TASK ITEM ▸
Lines containing "Globals": state how many there are in these entries, and write only that number.

*** Begin section ***

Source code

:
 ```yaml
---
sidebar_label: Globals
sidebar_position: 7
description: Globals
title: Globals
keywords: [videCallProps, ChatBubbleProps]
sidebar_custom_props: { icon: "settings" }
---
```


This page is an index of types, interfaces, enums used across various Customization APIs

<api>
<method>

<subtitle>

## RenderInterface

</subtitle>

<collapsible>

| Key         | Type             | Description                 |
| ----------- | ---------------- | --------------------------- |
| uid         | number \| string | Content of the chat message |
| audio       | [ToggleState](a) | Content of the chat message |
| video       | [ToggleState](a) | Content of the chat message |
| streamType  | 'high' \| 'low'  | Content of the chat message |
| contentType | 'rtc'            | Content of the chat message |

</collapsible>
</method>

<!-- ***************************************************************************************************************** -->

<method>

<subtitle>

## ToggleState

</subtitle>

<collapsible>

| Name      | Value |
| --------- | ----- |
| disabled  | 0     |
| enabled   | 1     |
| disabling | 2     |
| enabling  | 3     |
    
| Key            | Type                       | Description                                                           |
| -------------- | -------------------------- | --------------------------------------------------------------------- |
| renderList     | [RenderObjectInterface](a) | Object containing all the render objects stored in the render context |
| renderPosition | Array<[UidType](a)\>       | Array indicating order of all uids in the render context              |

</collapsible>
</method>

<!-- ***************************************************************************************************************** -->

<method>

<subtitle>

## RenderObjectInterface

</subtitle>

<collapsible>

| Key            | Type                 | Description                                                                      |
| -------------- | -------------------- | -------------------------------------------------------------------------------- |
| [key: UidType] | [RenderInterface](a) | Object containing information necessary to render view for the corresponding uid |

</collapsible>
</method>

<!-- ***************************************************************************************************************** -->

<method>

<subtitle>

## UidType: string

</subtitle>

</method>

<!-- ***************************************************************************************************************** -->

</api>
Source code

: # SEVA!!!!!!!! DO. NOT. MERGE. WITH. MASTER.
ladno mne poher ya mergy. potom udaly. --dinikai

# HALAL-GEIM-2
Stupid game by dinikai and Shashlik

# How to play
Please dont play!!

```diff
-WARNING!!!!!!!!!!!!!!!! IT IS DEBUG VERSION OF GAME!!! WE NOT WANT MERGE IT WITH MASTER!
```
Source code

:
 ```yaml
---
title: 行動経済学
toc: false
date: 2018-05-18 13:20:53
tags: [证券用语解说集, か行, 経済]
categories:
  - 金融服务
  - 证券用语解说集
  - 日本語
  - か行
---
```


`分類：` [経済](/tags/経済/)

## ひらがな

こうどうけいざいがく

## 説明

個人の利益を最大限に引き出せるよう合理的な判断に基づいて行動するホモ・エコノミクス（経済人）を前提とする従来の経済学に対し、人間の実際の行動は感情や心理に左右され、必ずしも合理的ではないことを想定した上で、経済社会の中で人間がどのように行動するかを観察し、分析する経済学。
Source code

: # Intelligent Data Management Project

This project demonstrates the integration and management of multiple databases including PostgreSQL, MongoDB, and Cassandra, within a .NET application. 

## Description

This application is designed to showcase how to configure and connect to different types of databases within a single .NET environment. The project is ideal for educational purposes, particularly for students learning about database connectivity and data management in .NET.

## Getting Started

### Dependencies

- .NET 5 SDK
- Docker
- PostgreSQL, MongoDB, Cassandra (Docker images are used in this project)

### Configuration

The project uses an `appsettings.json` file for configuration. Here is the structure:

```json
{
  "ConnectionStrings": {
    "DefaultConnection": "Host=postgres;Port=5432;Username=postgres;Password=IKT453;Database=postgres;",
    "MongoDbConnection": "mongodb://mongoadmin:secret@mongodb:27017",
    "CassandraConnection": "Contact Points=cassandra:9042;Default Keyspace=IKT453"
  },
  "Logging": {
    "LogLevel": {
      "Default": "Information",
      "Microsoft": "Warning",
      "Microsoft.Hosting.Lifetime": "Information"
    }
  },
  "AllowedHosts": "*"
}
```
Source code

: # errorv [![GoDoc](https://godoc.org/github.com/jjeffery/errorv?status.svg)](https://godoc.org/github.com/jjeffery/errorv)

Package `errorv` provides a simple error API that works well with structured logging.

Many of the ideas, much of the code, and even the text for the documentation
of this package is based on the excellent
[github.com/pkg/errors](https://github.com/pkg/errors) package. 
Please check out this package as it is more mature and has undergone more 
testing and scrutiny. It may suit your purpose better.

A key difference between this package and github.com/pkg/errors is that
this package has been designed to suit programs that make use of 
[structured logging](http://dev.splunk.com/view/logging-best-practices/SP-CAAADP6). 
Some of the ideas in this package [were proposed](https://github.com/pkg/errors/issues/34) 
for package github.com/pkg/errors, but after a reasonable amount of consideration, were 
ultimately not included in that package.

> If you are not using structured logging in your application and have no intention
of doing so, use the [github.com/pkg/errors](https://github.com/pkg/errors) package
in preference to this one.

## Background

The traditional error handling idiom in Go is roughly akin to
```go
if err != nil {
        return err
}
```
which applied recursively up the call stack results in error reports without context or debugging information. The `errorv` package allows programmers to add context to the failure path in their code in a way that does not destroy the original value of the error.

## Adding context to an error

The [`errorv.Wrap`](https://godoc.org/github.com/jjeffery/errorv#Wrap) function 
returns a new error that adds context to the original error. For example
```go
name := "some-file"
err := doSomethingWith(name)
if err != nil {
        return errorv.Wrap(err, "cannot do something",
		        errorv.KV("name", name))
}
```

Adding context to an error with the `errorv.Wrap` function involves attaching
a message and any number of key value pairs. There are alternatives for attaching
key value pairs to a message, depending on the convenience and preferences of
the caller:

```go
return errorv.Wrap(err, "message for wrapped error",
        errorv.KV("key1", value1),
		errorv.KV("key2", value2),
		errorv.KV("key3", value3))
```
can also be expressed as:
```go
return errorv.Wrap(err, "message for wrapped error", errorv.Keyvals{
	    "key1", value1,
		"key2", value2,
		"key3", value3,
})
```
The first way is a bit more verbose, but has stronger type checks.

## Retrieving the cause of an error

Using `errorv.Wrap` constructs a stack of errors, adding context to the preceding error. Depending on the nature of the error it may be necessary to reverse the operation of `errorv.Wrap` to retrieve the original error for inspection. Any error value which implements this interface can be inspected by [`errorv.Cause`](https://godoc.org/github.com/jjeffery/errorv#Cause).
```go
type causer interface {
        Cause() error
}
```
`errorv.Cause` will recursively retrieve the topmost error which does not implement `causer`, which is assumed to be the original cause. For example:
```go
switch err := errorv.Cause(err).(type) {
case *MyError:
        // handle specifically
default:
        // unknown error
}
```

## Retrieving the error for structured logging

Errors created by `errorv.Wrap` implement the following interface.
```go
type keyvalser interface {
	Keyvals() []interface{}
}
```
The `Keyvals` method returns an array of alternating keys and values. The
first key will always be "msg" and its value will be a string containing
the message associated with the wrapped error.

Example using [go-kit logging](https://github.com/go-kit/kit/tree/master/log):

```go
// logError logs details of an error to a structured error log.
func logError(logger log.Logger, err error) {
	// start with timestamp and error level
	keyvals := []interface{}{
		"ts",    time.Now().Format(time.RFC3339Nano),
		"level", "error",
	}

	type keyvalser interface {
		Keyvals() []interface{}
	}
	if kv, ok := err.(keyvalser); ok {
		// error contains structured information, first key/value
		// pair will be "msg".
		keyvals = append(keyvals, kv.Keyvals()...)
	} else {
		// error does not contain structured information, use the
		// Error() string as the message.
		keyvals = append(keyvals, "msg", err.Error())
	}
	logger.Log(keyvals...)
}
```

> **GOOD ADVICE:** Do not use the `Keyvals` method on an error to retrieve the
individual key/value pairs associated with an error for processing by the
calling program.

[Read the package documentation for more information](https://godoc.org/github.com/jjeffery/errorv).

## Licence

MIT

*** End section ***

RESULT OF THE TASK ▸
3